A task registered in the task registry can check if it has been requested to shut down, by calling is_shutdown_requested(). There's also a shutdown_watcher() Future that can be used with tokio::select! or similar, to wake up on shutdown.

Async cancellation safety

In async Rust, futures can be "cancelled" at any await point, by dropping the Future. For example, tokio::select! returns as soon as one of the Futures returns, and drops the others. tokio::time::timeout is another example. In the Rust ecosystem, some functions are cancellation-safe, meaning they can be safely dropped without side-effects, while others are not. See documentation of tokio::select! for examples.

In the pageserver and safekeeper, async code is not cancellation-safe by default. Unless otherwise marked, any async function that you call cannot be assumed to be async cancellation-safe, and must be polled to completion.

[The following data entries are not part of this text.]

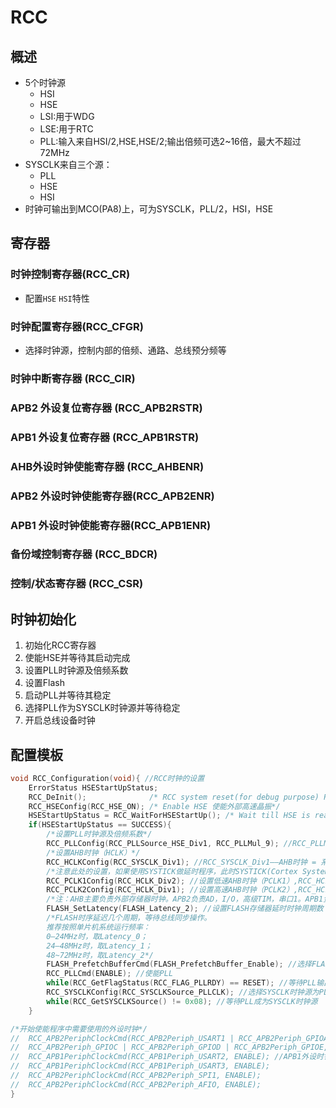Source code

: # RCC

## 概述
- 5个时钟源
  - HSI
  - HSE
  - LSI:用于WDG
  - LSE:用于RTC
  - PLL:输入来自HSI/2,HSE,HSE/2;输出倍频可选2~16倍，最大不超过72MHz
- SYSCLK来自三个源：
  - PLL
  - HSE
  - HSI
- 时钟可输出到MCO(PA8)上，可为SYSCLK，PLL/2，HSI，HSE

## 寄存器

### 时钟控制寄存器(RCC_CR)
- 配置`HSE` `HSI`特性

### 时钟配置寄存器(RCC_CFGR)
- 选择时钟源，控制内部的倍频、通路、总线预分频等

### 时钟中断寄存器 (RCC_CIR) 

### APB2 外设复位寄存器 (RCC_APB2RSTR) 

### APB1 外设复位寄存器 (RCC_APB1RSTR) 

### AHB外设时钟使能寄存器 (RCC_AHBENR) 

### APB2 外设时钟使能寄存器(RCC_APB2ENR) 

### APB1 外设时钟使能寄存器(RCC_APB1ENR) 

### 备份域控制寄存器 (RCC_BDCR) 

### 控制/状态寄存器 (RCC_CSR) 

## 时钟初始化
1. 初始化RCC寄存器
2. 使能HSE并等待其启动完成
3. 设置PLL时钟源及倍频系数
4. 设置Flash
5. 启动PLL并等待其稳定
6. 选择PLL作为SYSCLK时钟源并等待稳定
7. 开启总线设备时钟

## 配置模板
```C
void RCC_Configuration(void){ //RCC时钟的设置  
	ErrorStatus HSEStartUpStatus;   
	RCC_DeInit();              /* RCC system reset(for debug purpose) RCC寄存器恢复初始化值*/   
	RCC_HSEConfig(RCC_HSE_ON); /* Enable HSE 使能外部高速晶振*/   
	HSEStartUpStatus = RCC_WaitForHSEStartUp(); /* Wait till HSE is ready 等待外部高速晶振使能完成*/   
	if(HSEStartUpStatus == SUCCESS){   
		/*设置PLL时钟源及倍频系数*/   
		RCC_PLLConfig(RCC_PLLSource_HSE_Div1, RCC_PLLMul_9); //RCC_PLLMul_x（枚举2~16）是倍频值。当HSE=8MHZ,RCC_PLLMul_9时PLLCLK=72MHZ   
		/*设置AHB时钟（HCLK）*/   
		RCC_HCLKConfig(RCC_SYSCLK_Div1); //RCC_SYSCLK_Div1——AHB时钟 = 系统时钟(SYSCLK) = 72MHZ（外部晶振8HMZ）   
		/*注意此处的设置，如果使用SYSTICK做延时程序，此时SYSTICK(Cortex System timer)=HCLK/8=9MHZ*/   
		RCC_PCLK1Config(RCC_HCLK_Div2); //设置低速AHB时钟（PCLK1）,RCC_HCLK_Div2——APB1时钟 = HCLK/2 = 36MHZ（外部晶振8HMZ）   
		RCC_PCLK2Config(RCC_HCLK_Div1); //设置高速AHB时钟（PCLK2）,RCC_HCLK_Div1——APB2时钟 = HCLK = 72MHZ（外部晶振8HMZ）   
		/*注：AHB主要负责外部存储器时钟。APB2负责AD，I/O，高级TIM，串口1。APB1负责DA，USB，SPI，I2C，CAN，串口2，3，4，5，普通TIM */  
		FLASH_SetLatency(FLASH_Latency_2); //设置FLASH存储器延时时钟周期数   
		/*FLASH时序延迟几个周期，等待总线同步操作。   
		推荐按照单片机系统运行频率：
		0—24MHz时，取Latency_0；   
		24—48MHz时，取Latency_1；   
		48~72MHz时，取Latency_2*/   
		FLASH_PrefetchBufferCmd(FLASH_PrefetchBuffer_Enable); //选择FLASH预取指缓存的模式，预取指缓存使能   
		RCC_PLLCmd(ENABLE);	//使能PLL
		while(RCC_GetFlagStatus(RCC_FLAG_PLLRDY) == RESET); //等待PLL输出稳定   
		RCC_SYSCLKConfig(RCC_SYSCLKSource_PLLCLK); //选择SYSCLK时钟源为PLL
		while(RCC_GetSYSCLKSource() != 0x08); //等待PLL成为SYSCLK时钟源   
	}  

/*开始使能程序中需要使用的外设时钟*/   
//  RCC_APB2PeriphClockCmd(RCC_APB2Periph_USART1 | RCC_APB2Periph_GPIOA | RCC_APB2Periph_GPIOB |   
//  RCC_APB2Periph_GPIOC | RCC_APB2Periph_GPIOD | RCC_APB2Periph_GPIOE, ENABLE); //APB2外设时钟使能      
//	RCC_APB1PeriphClockCmd(RCC_APB1Periph_USART2, ENABLE); //APB1外设时钟使能  
//	RCC_APB1PeriphClockCmd(RCC_APB1Periph_USART3, ENABLE);   
//	RCC_APB2PeriphClockCmd(RCC_APB2Periph_SPI1, ENABLE);   	 
//	RCC_APB2PeriphClockCmd(RCC_APB2Periph_AFIO, ENABLE);    
}  
```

The downside of non-cancellation safe code is that you have to be very careful when using tokio::select!, tokio::time::timeout, and other such functions that can cause a Future to be dropped. They can only be used with functions that are explicitly documented to be cancellation-safe, or you need to spawn a separate task to shield from the cancellation.

At the entry points to the code, we also take care to poll futures to completion, or shield the rest of the code from surprise cancellations by spawning a separate task. The code that handles incoming HTTP requests, for example, spawns a separate task for each request, because Hyper will drop the request-handling Future if the HTTP connection is lost.

How to cancel, then?

If our code is not cancellation-safe, how do you cancel long-running tasks? Use CancellationTokens.

TODO: More details on that. And we have an ongoing discussion on what to do if cancellations might come from multiple sources.

Exceptions

Some library functions are cancellation-safe, and are explicitly marked as such. For example, utils::seqwait.

Rationale

The alternative would be to make all async code cancellation-safe, unless otherwise marked. That way, you could use tokio::select! more liberally. The reasons we didn't choose that are explained in this section.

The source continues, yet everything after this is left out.